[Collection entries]
==================================================

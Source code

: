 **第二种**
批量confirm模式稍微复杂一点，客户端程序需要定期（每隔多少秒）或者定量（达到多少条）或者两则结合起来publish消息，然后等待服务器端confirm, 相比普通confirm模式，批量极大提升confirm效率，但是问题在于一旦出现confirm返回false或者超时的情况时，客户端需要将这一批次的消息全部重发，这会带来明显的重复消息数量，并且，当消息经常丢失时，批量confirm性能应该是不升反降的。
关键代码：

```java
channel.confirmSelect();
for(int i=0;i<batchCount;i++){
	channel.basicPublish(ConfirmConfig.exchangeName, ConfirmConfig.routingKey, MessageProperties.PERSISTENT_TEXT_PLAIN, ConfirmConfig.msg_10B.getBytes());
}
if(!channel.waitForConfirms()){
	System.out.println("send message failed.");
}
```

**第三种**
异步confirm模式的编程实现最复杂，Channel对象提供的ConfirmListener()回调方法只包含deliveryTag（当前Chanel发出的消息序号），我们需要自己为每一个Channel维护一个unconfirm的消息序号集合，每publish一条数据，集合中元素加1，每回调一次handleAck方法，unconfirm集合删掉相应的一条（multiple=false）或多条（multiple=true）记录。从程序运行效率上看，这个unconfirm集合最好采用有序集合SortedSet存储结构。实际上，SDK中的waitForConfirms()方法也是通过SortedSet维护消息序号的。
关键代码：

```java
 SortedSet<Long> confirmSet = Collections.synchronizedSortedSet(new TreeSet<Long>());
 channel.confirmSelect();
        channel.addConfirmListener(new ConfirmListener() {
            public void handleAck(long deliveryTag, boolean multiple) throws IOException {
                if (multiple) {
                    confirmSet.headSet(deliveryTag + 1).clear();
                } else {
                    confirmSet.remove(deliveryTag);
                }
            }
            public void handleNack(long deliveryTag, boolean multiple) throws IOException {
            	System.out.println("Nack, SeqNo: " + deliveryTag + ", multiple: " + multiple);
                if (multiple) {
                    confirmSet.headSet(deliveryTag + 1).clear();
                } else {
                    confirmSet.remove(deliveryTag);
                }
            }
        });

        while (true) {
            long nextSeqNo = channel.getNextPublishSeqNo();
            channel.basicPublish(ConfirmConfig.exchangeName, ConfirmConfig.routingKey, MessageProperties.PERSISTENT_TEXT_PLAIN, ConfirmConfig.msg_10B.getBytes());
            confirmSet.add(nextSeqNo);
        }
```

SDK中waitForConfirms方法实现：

==================================================

Work instruction: Please write out each entry shown above exactly as given.

Exercise response:
Source code

: **第二种**
批量confirm模式稍微复杂一点，客户端程序需要定期（每隔多少秒）或者定量（达到多少条）或者两则结合起来publish消息，然后等待服务器端confirm, 相比普通confirm模式，批量极大提升confirm效率，但是问题在于一旦出现confirm返回false或者超时的情况时，客户端需要将这一批次的消息全部重发，这会带来明显的重复消息数量，并且，当消息经常丢失时，批量confirm性能应该是不升反降的。
关键代码：

```java
channel.confirmSelect();
for(int i=0;i<batchCount;i++){
	channel.basicPublish(ConfirmConfig.exchangeName, ConfirmConfig.routingKey, MessageProperties.PERSISTENT_TEXT_PLAIN, ConfirmConfig.msg_10B.getBytes());
}
if(!channel.waitForConfirms()){
	System.out.println("send message failed.");
}
```

**第三种**
异步confirm模式的编程实现最复杂，Channel对象提供的ConfirmListener()回调方法只包含deliveryTag（当前Chanel发出的消息序号），我们需要自己为每一个Channel维护一个unconfirm的消息序号集合，每publish一条数据，集合中元素加1，每回调一次handleAck方法，unconfirm集合删掉相应的一条（multiple=false）或多条（multiple=true）记录。从程序运行效率上看，这个unconfirm集合最好采用有序集合SortedSet存储结构。实际上，SDK中的waitForConfirms()方法也是通过SortedSet维护消息序号的。
关键代码：

```java
 SortedSet<Long> confirmSet = Collections.synchronizedSortedSet(new TreeSet<Long>());
 channel.confirmSelect();
        channel.addConfirmListener(new ConfirmListener() {
            public void handleAck(long deliveryTag, boolean multiple) throws IOException {
                if (multiple) {
                    confirmSet.headSet(deliveryTag + 1).clear();
                } else {
                    confirmSet.remove(deliveryTag);
                }
            }
            public void handleNack(long deliveryTag, boolean multiple) throws IOException {
            	System.out.println("Nack, SeqNo: " + deliveryTag + ", multiple: " + multiple);
                if (multiple) {
                    confirmSet.headSet(deliveryTag + 1).clear();
                } else {
                    confirmSet.remove(deliveryTag);
                }
            }
        });

        while (true) {
            long nextSeqNo = channel.getNextPublishSeqNo();
            channel.basicPublish(ConfirmConfig.exchangeName, ConfirmConfig.routingKey, MessageProperties.PERSISTENT_TEXT_PLAIN, ConfirmConfig.msg_10B.getBytes());
            confirmSet.add(nextSeqNo);
        }
```

SDK中waitForConfirms方法实现：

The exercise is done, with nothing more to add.